» **TASK DETAILS**
Nothing in the listing should be altered when it is copied, and no picture goes into the copy.

» **PROVIDED MATERIAL**
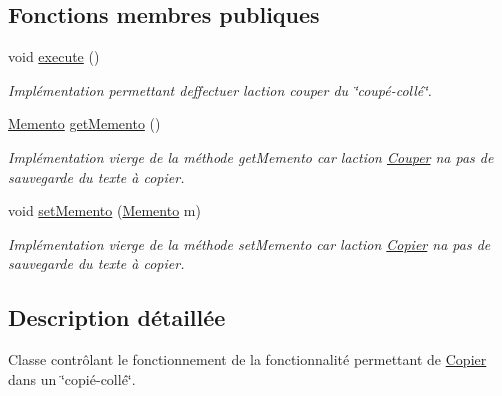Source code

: \subsection*{Fonctions membres publiques}
\begin{DoxyCompactItemize}
\item 
void \hyperlink{classfr_1_1istic_1_1m1_1_1aco_1_1miniediteur_1_1v1_1_1Couper_aa646ea059793eb7db2066175369cbdae}{execute} ()
\begin{DoxyCompactList}\small\item\em Implémentation permettant d\textquotesingle{}effectuer l\textquotesingle{}action couper du \char`\"{}coupé-\/collé\char`\"{}. \end{DoxyCompactList}\item 
\hyperlink{interfacefr_1_1istic_1_1m1_1_1aco_1_1miniediteur_1_1v1_1_1Memento}{Memento} \hyperlink{classfr_1_1istic_1_1m1_1_1aco_1_1miniediteur_1_1v1_1_1Couper_aa4f63cd2eb49ae3b96f175989d93c338}{get\+Memento} ()
\begin{DoxyCompactList}\small\item\em Implémentation vierge de la méthode get\+Memento car l\textquotesingle{}action \hyperlink{classfr_1_1istic_1_1m1_1_1aco_1_1miniediteur_1_1v1_1_1Couper}{Couper} n\textquotesingle{}a pas de sauvegarde du texte à copier. \end{DoxyCompactList}\item 
\mbox{\label{classfr_1_1istic_1_1m1_1_1aco_1_1miniediteur_1_1v1_1_1Couper_a36f0578188f4526c624565c9afa4abc8}} 
void \hyperlink{classfr_1_1istic_1_1m1_1_1aco_1_1miniediteur_1_1v1_1_1Couper_a36f0578188f4526c624565c9afa4abc8}{set\+Memento} (\hyperlink{interfacefr_1_1istic_1_1m1_1_1aco_1_1miniediteur_1_1v1_1_1Memento}{Memento} m)
\begin{DoxyCompactList}\small\item\em Implémentation vierge de la méthode set\+Memento car l\textquotesingle{}action \hyperlink{classfr_1_1istic_1_1m1_1_1aco_1_1miniediteur_1_1v1_1_1Copier}{Copier} n\textquotesingle{}a pas de sauvegarde du texte à copier. \end{DoxyCompactList}\end{DoxyCompactItemize}


\subsection{Description détaillée}
Classe contrôlant le fonctionnement de la fonctionnalité permettant de \hyperlink{classfr_1_1istic_1_1m1_1_1aco_1_1miniediteur_1_1v1_1_1Copier}{Copier} dans un \char`\"{}copié-\/collé\char`\"{}. 

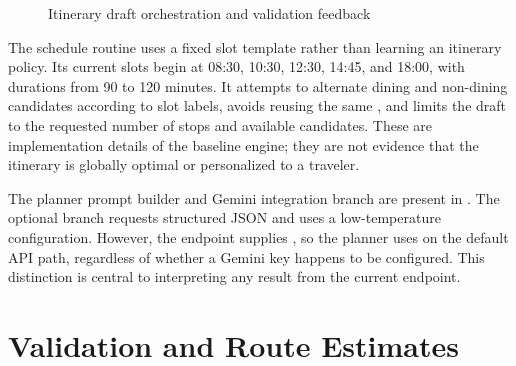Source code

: \begin{figure}[htbp]
    \centering
    \caption{Itinerary draft orchestration and validation feedback}
    \label{fig:itinerary_draft_pipeline}
\end{figure}

The schedule routine uses a fixed slot template rather than learning an itinerary policy. Its current slots begin at 08:30, 10:30, 12:30, 14:45, and 18:00, with durations from 90 to 120 minutes. It attempts to alternate dining and non-dining candidates according to slot labels, avoids reusing the same , and limits the draft to the requested number of stops and available candidates. These are implementation details of the baseline engine; they are not evidence that the itinerary is globally optimal or personalized to a traveler.

The planner prompt builder and Gemini integration branch are present in . The optional branch requests structured JSON and uses a low-temperature configuration. However, the endpoint supplies , so the planner uses  on the default API path, regardless of whether a Gemini key happens to be configured. This distinction is central to interpreting any result from the current endpoint.\section{Validation and Route Estimates}

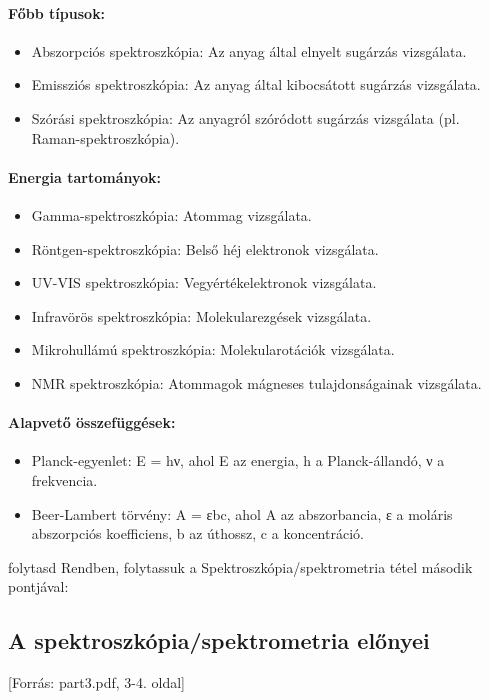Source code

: \documentclass[a4paper,12pt]{article}
\begin{document}
\paragraph{Főbb típusok:} \begin{itemize} \item Abszorpciós spektroszkópia: Az anyag által elnyelt sugárzás vizsgálata. \item Emissziós spektroszkópia: Az anyag által kibocsátott sugárzás vizsgálata. \item Szórási spektroszkópia: Az anyagról szóródott sugárzás vizsgálata (pl. Raman-spektroszkópia). \end{itemize}

\paragraph{Energia tartományok:} \begin{itemize} \item Gamma-spektroszkópia: Atommag vizsgálata. \item Röntgen-spektroszkópia: Belső héj elektronok vizsgálata. \item UV-VIS spektroszkópia: Vegyértékelektronok vizsgálata. \item Infravörös spektroszkópia: Molekularezgések vizsgálata. \item Mikrohullámú spektroszkópia: Molekularotációk vizsgálata. \item NMR spektroszkópia: Atommagok mágneses tulajdonságainak vizsgálata. \end{itemize}

\paragraph{Alapvető összefüggések:} \begin{itemize} \item Planck-egyenlet: E = hν, ahol E az energia, h a Planck-állandó, ν a frekvencia. \item Beer-Lambert törvény: A = εbc, ahol A az abszorbancia, ε a moláris abszorpciós koefficiens, b az úthossz, c a koncentráció. \end{itemize}

folytasd
Rendben, folytassuk a Spektroszkópia/spektrometria tétel második pontjával:

\subsection{A spektroszkópia/spektrometria előnyei} [Forrás: part3.pdf, 3-4. oldal]
\end{document}
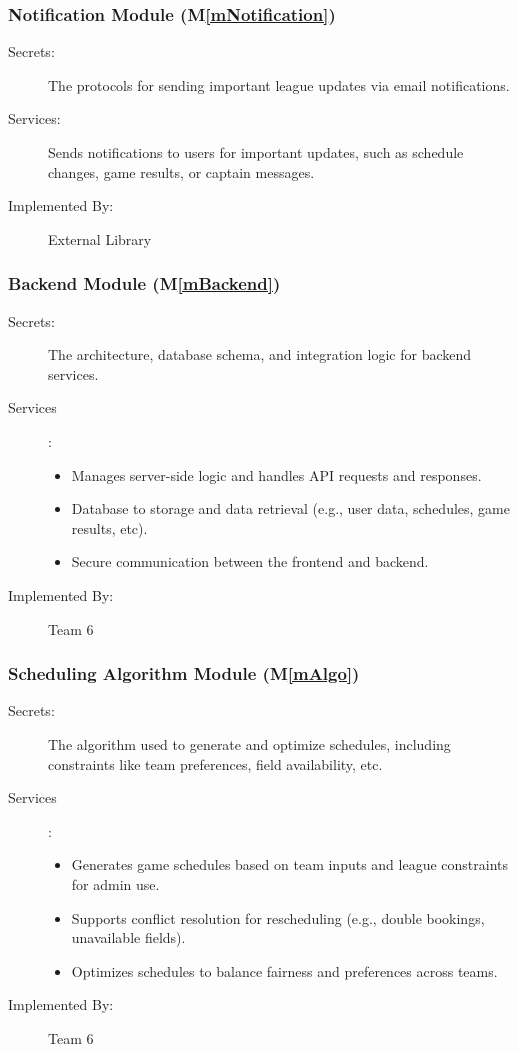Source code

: \documentclass[12pt, titlepage]{article}
\newcommand{\mref}[1]{M\ref{#1}}
\begin{document}
\subsubsection{Notification Module (\mref{mNotification})}
\begin{description}
  \item[Secrets:] The protocols for sending important league updates via email notifications.
  \item[Services:] Sends notifications to users for important updates, such as schedule changes, game results, or captain messages.
  \item[Implemented By:] External Library
\end{description}



  \subsubsection{Backend Module (\mref{mBackend})}
  \begin{description}
    \item[Secrets:] The architecture, database schema, and integration logic for backend services.
    \item[Services]: 
      \begin{itemize}
        \item Manages server-side logic and handles API requests and responses.
        \item Database to storage and data retrieval (e.g., user data, schedules, game results, etc).
        \item Secure communication between the frontend and backend.
      \end{itemize}
    \item[Implemented By:] Team 6
  \end{description}

  \subsubsection{Scheduling Algorithm Module (\mref{mAlgo})}
  \begin{description}
    \item[Secrets:] The algorithm used to generate and optimize schedules, including constraints like team preferences, field availability, etc.
    \item[Services]:
      \begin{itemize}
        \item Generates game schedules based on team inputs and league constraints for admin use.
        \item Supports conflict resolution for rescheduling (e.g., double bookings, unavailable fields).
        \item Optimizes schedules to balance fairness and preferences across teams.
      \end{itemize}
    \item[Implemented By:] Team 6
  \end{description}
  
\end{document}

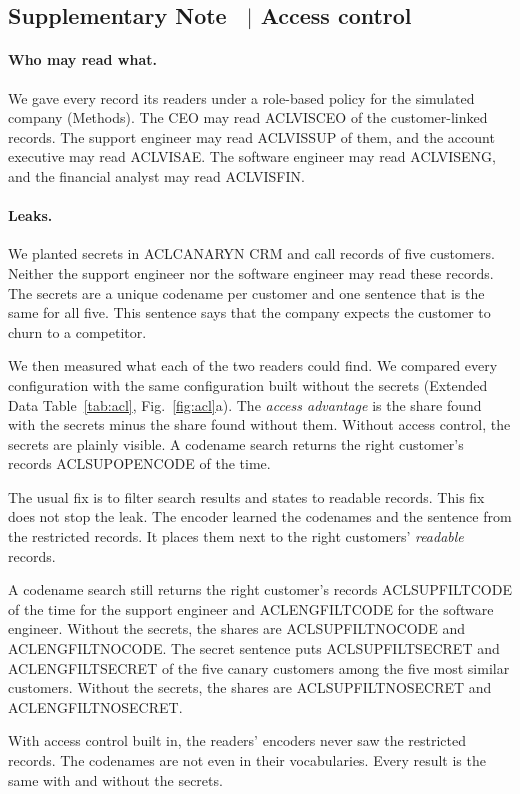 \documentclass[11pt]{article}
\newcounter{suppnote}
\newcommand{\suppnote}[2]{\refstepcounter{suppnote}\label{#2}\subsection{Supplementary Note \thesuppnote\ $|$ #1}}
\begin{document}
\suppnote{Access control}{sec:acl-results}
\paragraph{Who may read what.} We gave every record its readers under a role-based policy for the simulated company (Methods). The CEO may read ACLVISCEO of the customer-linked records. The support engineer may read ACLVISSUP of them, and the account executive may read ACLVISAE. The software engineer may read ACLVISENG, and the financial analyst may read ACLVISFIN.

\paragraph{Leaks.} We planted secrets in ACLCANARYN CRM and call records of five customers. Neither the support engineer nor the software engineer may read these records. The secrets are a unique codename per customer and one sentence that is the same for all five. This sentence says that the company expects the customer to churn to a competitor.

We then measured what each of the two readers could find. We compared every configuration with the same configuration built without the secrets (Extended Data Table~\ref{tab:acl}, Fig.~\ref{fig:acl}a). The \emph{access advantage} is the share found with the secrets minus the share found without them. Without access control, the secrets are plainly visible. A codename search returns the right customer's records ACLSUPOPENCODE of the time.

The usual fix is to filter search results and states to readable records. This fix does not stop the leak. The encoder learned the codenames and the sentence from the restricted records. It places them next to the right customers' \emph{readable} records.

A codename search still returns the right customer's records ACLSUPFILTCODE of the time for the support engineer and ACLENGFILTCODE for the software engineer. Without the secrets, the shares are ACLSUPFILTNOCODE and ACLENGFILTNOCODE. The secret sentence puts ACLSUPFILTSECRET and ACLENGFILTSECRET of the five canary customers among the five most similar customers. Without the secrets, the shares are ACLSUPFILTNOSECRET and ACLENGFILTNOSECRET.

With access control built in, the readers' encoders never saw the restricted records. The codenames are not even in their vocabularies. Every result is the same with and without the secrets.
\end{document}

» **TASK SOLUTION**
Source code

: \subsection*{Fonctions membres publiques}
\begin{DoxyCompactItemize}
\item 
void \hyperlink{classfr_1_1istic_1_1m1_1_1aco_1_1miniediteur_1_1v1_1_1Couper_aa646ea059793eb7db2066175369cbdae}{execute} ()
\begin{DoxyCompactList}\small\item\em Implémentation permettant d\textquotesingle{}effectuer l\textquotesingle{}action couper du \char`\"{}coupé-\/collé\char`\"{}. \end{DoxyCompactList}\item 
\hyperlink{interfacefr_1_1istic_1_1m1_1_1aco_1_1miniediteur_1_1v1_1_1Memento}{Memento} \hyperlink{classfr_1_1istic_1_1m1_1_1aco_1_1miniediteur_1_1v1_1_1Couper_aa4f63cd2eb49ae3b96f175989d93c338}{get\+Memento} ()
\begin{DoxyCompactList}\small\item\em Implémentation vierge de la méthode get\+Memento car l\textquotesingle{}action \hyperlink{classfr_1_1istic_1_1m1_1_1aco_1_1miniediteur_1_1v1_1_1Couper}{Couper} n\textquotesingle{}a pas de sauvegarde du texte à copier. \end{DoxyCompactList}\item 
\mbox{\label{classfr_1_1istic_1_1m1_1_1aco_1_1miniediteur_1_1v1_1_1Couper_a36f0578188f4526c624565c9afa4abc8}} 
void \hyperlink{classfr_1_1istic_1_1m1_1_1aco_1_1miniediteur_1_1v1_1_1Couper_a36f0578188f4526c624565c9afa4abc8}{set\+Memento} (\hyperlink{interfacefr_1_1istic_1_1m1_1_1aco_1_1miniediteur_1_1v1_1_1Memento}{Memento} m)
\begin{DoxyCompactList}\small\item\em Implémentation vierge de la méthode set\+Memento car l\textquotesingle{}action \hyperlink{classfr_1_1istic_1_1m1_1_1aco_1_1miniediteur_1_1v1_1_1Copier}{Copier} n\textquotesingle{}a pas de sauvegarde du texte à copier. \end{DoxyCompactList}\end{DoxyCompactItemize}


\subsection{Description détaillée}
Classe contrôlant le fonctionnement de la fonctionnalité permettant de \hyperlink{classfr_1_1istic_1_1m1_1_1aco_1_1miniediteur_1_1v1_1_1Copier}{Copier} dans un \char`\"{}copié-\/collé\char`\"{}. 

Source code

: \begin{figure}[htbp]
    \centering
    \caption{Itinerary draft orchestration and validation feedback}
    \label{fig:itinerary_draft_pipeline}
\end{figure}

The schedule routine uses a fixed slot template rather than learning an itinerary policy. Its current slots begin at 08:30, 10:30, 12:30, 14:45, and 18:00, with durations from 90 to 120 minutes. It attempts to alternate dining and non-dining candidates according to slot labels, avoids reusing the same , and limits the draft to the requested number of stops and available candidates. These are implementation details of the baseline engine; they are not evidence that the itinerary is globally optimal or personalized to a traveler.

The planner prompt builder and Gemini integration branch are present in . The optional branch requests structured JSON and uses a low-temperature configuration. However, the endpoint supplies , so the planner uses  on the default API path, regardless of whether a Gemini key happens to be configured. This distinction is central to interpreting any result from the current endpoint.\section{Validation and Route Estimates}

Source code

: \documentclass[a4paper,12pt]{article}
\begin{document}
\paragraph{Főbb típusok:} \begin{itemize} \item Abszorpciós spektroszkópia: Az anyag által elnyelt sugárzás vizsgálata. \item Emissziós spektroszkópia: Az anyag által kibocsátott sugárzás vizsgálata. \item Szórási spektroszkópia: Az anyagról szóródott sugárzás vizsgálata (pl. Raman-spektroszkópia). \end{itemize}

\paragraph{Energia tartományok:} \begin{itemize} \item Gamma-spektroszkópia: Atommag vizsgálata. \item Röntgen-spektroszkópia: Belső héj elektronok vizsgálata. \item UV-VIS spektroszkópia: Vegyértékelektronok vizsgálata. \item Infravörös spektroszkópia: Molekularezgések vizsgálata. \item Mikrohullámú spektroszkópia: Molekularotációk vizsgálata. \item NMR spektroszkópia: Atommagok mágneses tulajdonságainak vizsgálata. \end{itemize}

\paragraph{Alapvető összefüggések:} \begin{itemize} \item Planck-egyenlet: E = hν, ahol E az energia, h a Planck-állandó, ν a frekvencia. \item Beer-Lambert törvény: A = εbc, ahol A az abszorbancia, ε a moláris abszorpciós koefficiens, b az úthossz, c a koncentráció. \end{itemize}

folytasd
Rendben, folytassuk a Spektroszkópia/spektrometria tétel második pontjával:

\subsection{A spektroszkópia/spektrometria előnyei} [Forrás: part3.pdf, 3-4. oldal]
\end{document}
Source code

: \documentclass[12pt, titlepage]{article}
\newcommand{\mref}[1]{M\ref{#1}}
\begin{document}
\subsubsection{Notification Module (\mref{mNotification})}
\begin{description}
  \item[Secrets:] The protocols for sending important league updates via email notifications.
  \item[Services:] Sends notifications to users for important updates, such as schedule changes, game results, or captain messages.
  \item[Implemented By:] External Library
\end{description}



  \subsubsection{Backend Module (\mref{mBackend})}
  \begin{description}
    \item[Secrets:] The architecture, database schema, and integration logic for backend services.
    \item[Services]: 
      \begin{itemize}
        \item Manages server-side logic and handles API requests and responses.
        \item Database to storage and data retrieval (e.g., user data, schedules, game results, etc).
        \item Secure communication between the frontend and backend.
      \end{itemize}
    \item[Implemented By:] Team 6
  \end{description}

  \subsubsection{Scheduling Algorithm Module (\mref{mAlgo})}
  \begin{description}
    \item[Secrets:] The algorithm used to generate and optimize schedules, including constraints like team preferences, field availability, etc.
    \item[Services]:
      \begin{itemize}
        \item Generates game schedules based on team inputs and league constraints for admin use.
        \item Supports conflict resolution for rescheduling (e.g., double bookings, unavailable fields).
        \item Optimizes schedules to balance fairness and preferences across teams.
      \end{itemize}
    \item[Implemented By:] Team 6
  \end{description}
  
\end{document}

 \documentclass[11pt]{article}
\newcounter{suppnote}
\newcommand{\suppnote}[2]{\refstepcounter{suppnote}\label{#2}\subsection{Supplementary Note \thesuppnote\ $|$ #1}}
\begin{document}
\suppnote{Access control}{sec:acl-results}
\paragraph{Who may read what.} We gave every record its readers under a role-based policy for the simulated company (Methods). The CEO may read ACLVISCEO of the customer-linked records. The support engineer may read ACLVISSUP of them, and the account executive may read ACLVISAE. The software engineer may read ACLVISENG, and the financial analyst may read ACLVISFIN.

\paragraph{Leaks.} We planted secrets in ACLCANARYN CRM and call records of five customers. Neither the support engineer nor the software engineer may read these records. The secrets are a unique codename per customer and one sentence that is the same for all five. This sentence says that the company expects the customer to churn to a competitor.

We then measured what each of the two readers could find. We compared every configuration with the same configuration built without the secrets (Extended Data Table~\ref{tab:acl}, Fig.~\ref{fig:acl}a). The \emph{access advantage} is the share found with the secrets minus the share found without them. Without access control, the secrets are plainly visible. A codename search returns the right customer's records ACLSUPOPENCODE of the time.

The usual fix is to filter search results and states to readable records. This fix does not stop the leak. The encoder learned the codenames and the sentence from the restricted records. It places them next to the right customers' \emph{readable} records.

A codename search still returns the right customer's records ACLSUPFILTCODE of the time for the support engineer and ACLENGFILTCODE for the software engineer. Without the secrets, the shares are ACLSUPFILTNOCODE and ACLENGFILTNOCODE. The secret sentence puts ACLSUPFILTSECRET and ACLENGFILTSECRET of the five canary customers among the five most similar customers. Without the secrets, the shares are ACLSUPFILTNOSECRET and ACLENGFILTNOSECRET.

With access control built in, the readers' encoders never saw the restricted records. The codenames are not even in their vocabularies. Every result is the same with and without the secrets.
\end{document}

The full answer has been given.